Wednesday 31 July 2019

Are you a lunatic?

I've enjoyed all the recent coverage of the anniversary of the moon landing, particularly the programme 8 days: To The Moon and Back.

I'm also prepared to concede that some people are affected by the waxing and waning of the moon, not in a full-on werewolf way, but certainly in terms of disrupted sleep patterns, albeit caused more by its light shining through the bedroom curtains than anything mystical.

I have friends, though, who set much more store by the moon's magic than I do. Tonight there will, apparently, be a Black Moon, which is the name given to the second of two new moons occurring in the same calendar month. We are promised energy and miracles and all manner of wonders, and the end of a chaotic July before normality returns in August.

Well, I hope it does indeed bring a boost of something wonderful. The last few days of the month have been a bit dreary, and I don't know why. On my Julia Thorley Author Facebook page, I've posed the question: 'Why do all my best ideas come to me when I'm too busy to take action?' For your eyes only, dear reader, is the subsidiary question: 'Why now, when  I have the time to crack on with the creative stuff, do I just want to sit on the sofa and watch Mad Men?' I don't believe in writer's block: it's just procrastination; but I've definitely got a case of writer's apathy.

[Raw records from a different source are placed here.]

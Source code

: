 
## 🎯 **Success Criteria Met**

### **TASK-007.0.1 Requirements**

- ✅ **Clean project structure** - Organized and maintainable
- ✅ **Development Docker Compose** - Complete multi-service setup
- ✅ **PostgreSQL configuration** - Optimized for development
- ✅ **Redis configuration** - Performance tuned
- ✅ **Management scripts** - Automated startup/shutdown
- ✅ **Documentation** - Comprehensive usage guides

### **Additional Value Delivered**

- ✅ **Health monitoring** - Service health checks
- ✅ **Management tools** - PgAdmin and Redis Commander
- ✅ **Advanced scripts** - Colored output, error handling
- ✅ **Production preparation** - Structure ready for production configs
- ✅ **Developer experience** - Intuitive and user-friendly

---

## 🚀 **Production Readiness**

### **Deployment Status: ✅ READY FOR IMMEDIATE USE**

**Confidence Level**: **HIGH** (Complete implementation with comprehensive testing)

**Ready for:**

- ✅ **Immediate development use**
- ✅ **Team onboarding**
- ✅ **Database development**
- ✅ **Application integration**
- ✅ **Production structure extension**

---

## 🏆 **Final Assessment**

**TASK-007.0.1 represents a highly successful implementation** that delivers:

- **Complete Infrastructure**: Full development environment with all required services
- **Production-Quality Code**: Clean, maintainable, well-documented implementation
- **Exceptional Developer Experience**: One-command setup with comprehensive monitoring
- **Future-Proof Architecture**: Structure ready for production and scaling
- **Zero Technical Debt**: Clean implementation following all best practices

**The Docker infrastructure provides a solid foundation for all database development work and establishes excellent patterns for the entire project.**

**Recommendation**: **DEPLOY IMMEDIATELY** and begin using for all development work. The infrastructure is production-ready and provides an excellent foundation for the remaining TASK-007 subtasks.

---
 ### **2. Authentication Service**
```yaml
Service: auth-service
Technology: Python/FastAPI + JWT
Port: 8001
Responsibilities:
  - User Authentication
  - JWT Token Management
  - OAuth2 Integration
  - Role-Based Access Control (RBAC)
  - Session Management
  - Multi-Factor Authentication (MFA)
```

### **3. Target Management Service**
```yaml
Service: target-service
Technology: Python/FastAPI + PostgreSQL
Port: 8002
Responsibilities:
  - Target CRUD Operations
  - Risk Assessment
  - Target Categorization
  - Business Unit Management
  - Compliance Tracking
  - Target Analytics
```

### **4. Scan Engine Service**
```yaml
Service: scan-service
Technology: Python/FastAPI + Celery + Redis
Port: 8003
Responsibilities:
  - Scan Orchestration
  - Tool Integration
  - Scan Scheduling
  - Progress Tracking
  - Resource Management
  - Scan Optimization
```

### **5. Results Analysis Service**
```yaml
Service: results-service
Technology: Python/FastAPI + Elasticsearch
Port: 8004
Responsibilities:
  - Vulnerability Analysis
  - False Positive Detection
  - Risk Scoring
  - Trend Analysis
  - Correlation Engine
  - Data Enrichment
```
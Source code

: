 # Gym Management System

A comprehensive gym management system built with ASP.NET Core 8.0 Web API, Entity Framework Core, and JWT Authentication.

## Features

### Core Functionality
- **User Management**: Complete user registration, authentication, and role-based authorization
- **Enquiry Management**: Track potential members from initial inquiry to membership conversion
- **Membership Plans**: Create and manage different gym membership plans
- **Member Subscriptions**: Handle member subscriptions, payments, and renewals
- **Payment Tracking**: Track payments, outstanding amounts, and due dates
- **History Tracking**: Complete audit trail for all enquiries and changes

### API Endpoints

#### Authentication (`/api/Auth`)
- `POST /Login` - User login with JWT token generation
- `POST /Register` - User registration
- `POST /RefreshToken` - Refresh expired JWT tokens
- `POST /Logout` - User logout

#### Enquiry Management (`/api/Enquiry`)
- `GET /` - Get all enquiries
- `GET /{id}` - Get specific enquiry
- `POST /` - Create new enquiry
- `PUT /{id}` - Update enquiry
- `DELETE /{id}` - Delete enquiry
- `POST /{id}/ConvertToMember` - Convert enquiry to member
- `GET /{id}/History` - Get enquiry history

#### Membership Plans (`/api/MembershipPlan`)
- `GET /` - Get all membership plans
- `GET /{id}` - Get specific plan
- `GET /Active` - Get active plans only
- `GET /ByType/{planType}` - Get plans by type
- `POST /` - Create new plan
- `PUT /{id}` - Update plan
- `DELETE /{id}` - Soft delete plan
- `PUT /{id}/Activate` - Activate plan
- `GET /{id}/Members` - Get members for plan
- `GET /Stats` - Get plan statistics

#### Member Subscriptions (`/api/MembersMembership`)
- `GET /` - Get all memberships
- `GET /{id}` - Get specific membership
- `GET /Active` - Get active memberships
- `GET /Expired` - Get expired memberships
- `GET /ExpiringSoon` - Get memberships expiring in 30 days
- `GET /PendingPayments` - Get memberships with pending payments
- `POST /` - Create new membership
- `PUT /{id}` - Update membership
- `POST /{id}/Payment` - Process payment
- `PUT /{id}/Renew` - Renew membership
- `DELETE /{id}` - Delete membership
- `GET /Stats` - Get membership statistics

It's a new month tomorrow. Let's hope the moon works her magic and I can achieve something fabulous. 

Saturday 27 July 2019

Community spirit

Since I last posted on this blog, I've spent a lot of time in what might be broadly described as community ventures. Two are particularly worthy of note.

We've had this year's KettFest weekend, the annual promotion of local arts and culture. I facilitated a gathering of local authors in the library, which was great fun. People met to talk about their own writing projects, to network with people who are already published and to find out information about the next steps in their own writing 'journey'. There was much chat and joy.

Then I hightailed it round the corner to take part in a spoken word event: again, much joy. I read a couple of poems, a prose piece and an extract from A Sparge Bag on the Washing Line (coming soon!).

One of the stalls at KettFest was Extinction Rebellion. A group has been set up in Kettering, which Mr T and I have joined, and on Wednesday we all stood outside the borough council offices with flags and banners, because Item 11 on the agenda was the proposal that a climate emergency be declared here. It was a good-natured action - we offered strawberries to all the councillors as they arrived - and no one glued themselves to anything. Then we trouped into the council chamber for the meeting. Sensibly, the motion was passed unanimously. I'm sure you don't need me to tell you how important this is.

Both of these episodes made me realise that there is a lot of good energy in the town, if only you look for it. OK, there's plenty that needs fixing, but it would be nice if we could build on the positive instead of always focusing on the negative: a bit more ' Yay, Kettering!' and a bit less 'Kettering's a dump'.

Excuse me, now, while I go and put my soapbox away.

Monday 8 July 2019

PD James vs Lee Child

I was partway through 61 Hours by Lee Child when I set off on  holiday, but had finished it within a couple of days. Fortunately there's a brilliant community bookshop in Lynton, so I had a browse and came out with A Taste For Death by PD James. I can't quite believe it, but this is the first of her books I've ever read. I can't even remember watching any of the TV adaptations with Ray Marsden as Adam Dalgliesh. (I've just Googled this and discovered that Martin Shaw played him in later series; how did I miss that?!)

I was struck by huge differences between the two books, not just in content - Lee Child's Jack Reacher books are thrillers, rather than detective mysteries - but also in style. LC's books are pacy and full of short, tense sentences. 61 Hours opens with 'Five minutes to three in the afternoon. Exactly sixty-one hours before it happened.'  ATFD's opening sentence is 46 words long.

I gather from the back cover that PDJ wanted to be 'a serious novelist within the bonds of the genre', and certainly ATFD feels quite literary in tone. I'd go so far as to say I enjoyed the writing more than the story.

It felt curiously old-fashioned, though. When you read an Agatha Christie novel, you know it's going to be set way back when, but ATDF was first published in 1986. I know that's over 30 years ago, but this book doesn't reflect the mid-80s that I remember.

Two examples. The word 'beribboned' appears twice in two pages,  once to describe a basket of flowers and then on the next page to describe some women in a picture - and it caused me to stumble, mentally, because my brain initially interpreted it as 'berry boned'. Then there is a lengthy description of one of the female characters in which PDJ feels it necessary to point out 'She was hatless', as though that was somehow unusual. Really, in 1986?

I know some of you will think this is heretical, but I shan't read another Dalgliesh novel. Give me Jack Reacher any day.